YOUR GOAL: Could you please retype all of the records exactly, skipping any pictures?

ENTRIES SUPPLIED:
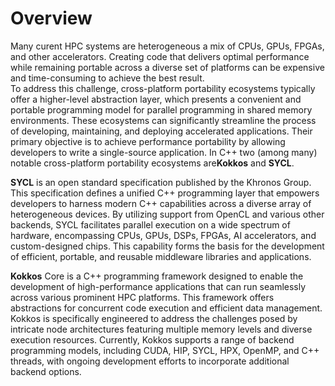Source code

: # Overview

 Many curent HPC systems are heterogeneous  a mix of CPUs, GPUs, FPGAs, and other accelerators. Creating code that delivers optimal performance while remaining portable across a diverse set of platforms can be expensive and time-consuming to achieve the best result.  
 To address this challenge, cross-platform portability ecosystems typically offer a higher-level abstraction layer, which presents a convenient and portable programming model for parallel programming in shared memory environments. These ecosystems can significantly streamline the process of developing, maintaining, and deploying accelerated applications. Their primary objective is to achieve performance portability by allowing developers to write a single-source application. In C++ two (among many) notable   cross-platform portability ecosystems are**Kokkos** and **SYCL**.

 **SYCL** is an open standard specification published by the Khronos Group. This specification defines a unified C++ programming layer that empowers developers to harness modern C++ capabilities across a diverse array of heterogeneous devices. By utilizing support from OpenCL and various other backends, SYCL facilitates parallel execution on a wide spectrum of hardware, encompassing CPUs, GPUs, DSPs, FPGAs, AI accelerators, and custom-designed chips. This capability forms the basis for the development of efficient, portable, and reusable middleware libraries and applications.

 **Kokkos** Core is a C++ programming framework designed to enable the development of high-performance applications that can run seamlessly across various prominent HPC platforms. This framework offers abstractions for concurrent code execution and efficient data management. Kokkos is specifically engineered to address the challenges posed by intricate node architectures featuring multiple memory levels and diverse execution resources. Currently, Kokkos supports a range of backend programming models, including CUDA, HIP, SYCL, HPX, OpenMP, and C++ threads, with ongoing development efforts to incorporate additional backend options.

 
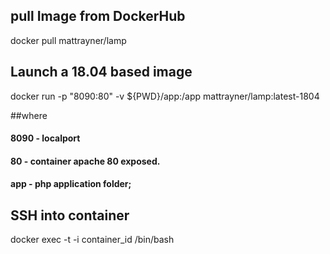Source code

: ## pull Image from DockerHub
docker pull mattrayner/lamp

## Launch a 18.04 based image
docker run -p "8090:80" -v ${PWD}/app:/app mattrayner/lamp:latest-1804

##where 
#### 8090 - localport 
#### 80   - container apache 80 exposed.
#### app - php application folder;

## SSH into container 
docker exec -t -i container_id /bin/bash
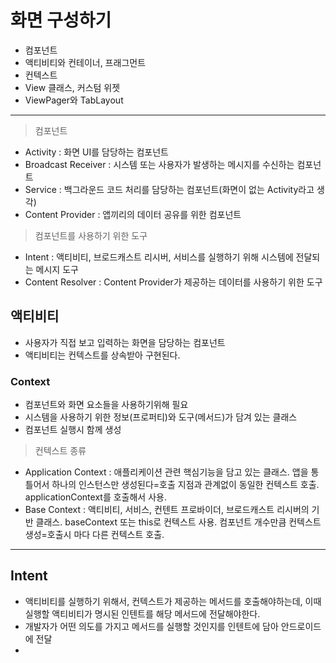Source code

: # 화면 구성하기

* 컴포넌트
* 액티비티와 컨테이너, 프래그먼트
* 컨텍스트
* View 클래스, 커스텀 위젯
* ViewPager와 TabLayout
--------------------------

> 컴포넌트
* Activity : 화면 UI를 담당하는 컴포넌트
* Broadcast Receiver : 시스템 또는 사용자가 발생하는 메시지를 수신하는 컴포넌트
* Service : 백그라운드 코드 처리를 담당하는 컴포넌트(화면이 없는 Activity라고 생각)
* Content Provider : 앱끼리의 데이터 공유를 위한 컴포넌트

> 컴포넌트를 사용하기 위한 도구
* Intent : 액티비티, 브로드캐스트 리시버, 서비스를 실행하기 위해 시스템에 전달되는 메시지 도구
* Content Resolver : Content Provider가 제공하는 데이터를 사용하기 위한 도구

## 액티비티

* 사용자가 직접 보고 입력하는 화면을 담당하는 컴포넌트
* 액티비티는 컨텍스트를 상속받아 구현된다.

### Context

* 컴포넌트와 화면 요소들을 사용하기위해 필요
* 시스템을 사용하기 위한 정보(프로퍼티)와 도구(메서드)가 담겨 있는 클래스
* 컴포넌트 실행시 함께 생성

> 컨텍스트 종류
  * Application Context : 애플리케이션 관련 핵심기능을 담고 있는 클래스. 앱을 통틀어서 하나의 인스턴스만 생성된다=호출 지점과 관계없이 동일한 컨텍스트 호출. applicationContext를 호출해서 사용.
  * Base Context : 액티비티, 서비스, 컨텐트 프로바이더, 브로드캐스트 리시버의 기반 클래스. baseContext 또는 this로 컨텍스트 사용. 컴포넌트 개수만큼 컨텍스트 생성=호출시 마다 다른 컨텍스트 호출.

----

## Intent

* 액티비티를 실행하기 위해서, 컨텍스트가 제공하는 메서드를 호출해야하는데, 이때 실행할 액티비티가 명시된 인텐트를 해당 메서드에 전달해야한다.
* 개발자가 어떤 의도를 가지고 메서드를 실행할 것인지를 인텐트에 담아 안드로이드에 전달
*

SOLVED EXERCISE:
Source code

: # Overview

 Many curent HPC systems are heterogeneous  a mix of CPUs, GPUs, FPGAs, and other accelerators. Creating code that delivers optimal performance while remaining portable across a diverse set of platforms can be expensive and time-consuming to achieve the best result.  
 To address this challenge, cross-platform portability ecosystems typically offer a higher-level abstraction layer, which presents a convenient and portable programming model for parallel programming in shared memory environments. These ecosystems can significantly streamline the process of developing, maintaining, and deploying accelerated applications. Their primary objective is to achieve performance portability by allowing developers to write a single-source application. In C++ two (among many) notable   cross-platform portability ecosystems are**Kokkos** and **SYCL**.

 **SYCL** is an open standard specification published by the Khronos Group. This specification defines a unified C++ programming layer that empowers developers to harness modern C++ capabilities across a diverse array of heterogeneous devices. By utilizing support from OpenCL and various other backends, SYCL facilitates parallel execution on a wide spectrum of hardware, encompassing CPUs, GPUs, DSPs, FPGAs, AI accelerators, and custom-designed chips. This capability forms the basis for the development of efficient, portable, and reusable middleware libraries and applications.

 **Kokkos** Core is a C++ programming framework designed to enable the development of high-performance applications that can run seamlessly across various prominent HPC platforms. This framework offers abstractions for concurrent code execution and efficient data management. Kokkos is specifically engineered to address the challenges posed by intricate node architectures featuring multiple memory levels and diverse execution resources. Currently, Kokkos supports a range of backend programming models, including CUDA, HIP, SYCL, HPX, OpenMP, and C++ threads, with ongoing development efforts to incorporate additional backend options.

 
Source code

: ## pull Image from DockerHub
docker pull mattrayner/lamp

## Launch a 18.04 based image
docker run -p "8090:80" -v ${PWD}/app:/app mattrayner/lamp:latest-1804

##where 
#### 8090 - localport 
#### 80   - container apache 80 exposed.
#### app - php application folder;

## SSH into container 
docker exec -t -i container_id /bin/bash
Source code

: # 화면 구성하기

* 컴포넌트
* 액티비티와 컨테이너, 프래그먼트
* 컨텍스트
* View 클래스, 커스텀 위젯
* ViewPager와 TabLayout
--------------------------

> 컴포넌트
* Activity : 화면 UI를 담당하는 컴포넌트
* Broadcast Receiver : 시스템 또는 사용자가 발생하는 메시지를 수신하는 컴포넌트
* Service : 백그라운드 코드 처리를 담당하는 컴포넌트(화면이 없는 Activity라고 생각)
* Content Provider : 앱끼리의 데이터 공유를 위한 컴포넌트

> 컴포넌트를 사용하기 위한 도구
* Intent : 액티비티, 브로드캐스트 리시버, 서비스를 실행하기 위해 시스템에 전달되는 메시지 도구
* Content Resolver : Content Provider가 제공하는 데이터를 사용하기 위한 도구

## 액티비티

* 사용자가 직접 보고 입력하는 화면을 담당하는 컴포넌트
* 액티비티는 컨텍스트를 상속받아 구현된다.

### Context

* 컴포넌트와 화면 요소들을 사용하기위해 필요
* 시스템을 사용하기 위한 정보(프로퍼티)와 도구(메서드)가 담겨 있는 클래스
* 컴포넌트 실행시 함께 생성

> 컨텍스트 종류
  * Application Context : 애플리케이션 관련 핵심기능을 담고 있는 클래스. 앱을 통틀어서 하나의 인스턴스만 생성된다=호출 지점과 관계없이 동일한 컨텍스트 호출. applicationContext를 호출해서 사용.
  * Base Context : 액티비티, 서비스, 컨텐트 프로바이더, 브로드캐스트 리시버의 기반 클래스. baseContext 또는 this로 컨텍스트 사용. 컴포넌트 개수만큼 컨텍스트 생성=호출시 마다 다른 컨텍스트 호출.

----

## Intent

* 액티비티를 실행하기 위해서, 컨텍스트가 제공하는 메서드를 호출해야하는데, 이때 실행할 액티비티가 명시된 인텐트를 해당 메서드에 전달해야한다.
* 개발자가 어떤 의도를 가지고 메서드를 실행할 것인지를 인텐트에 담아 안드로이드에 전달
*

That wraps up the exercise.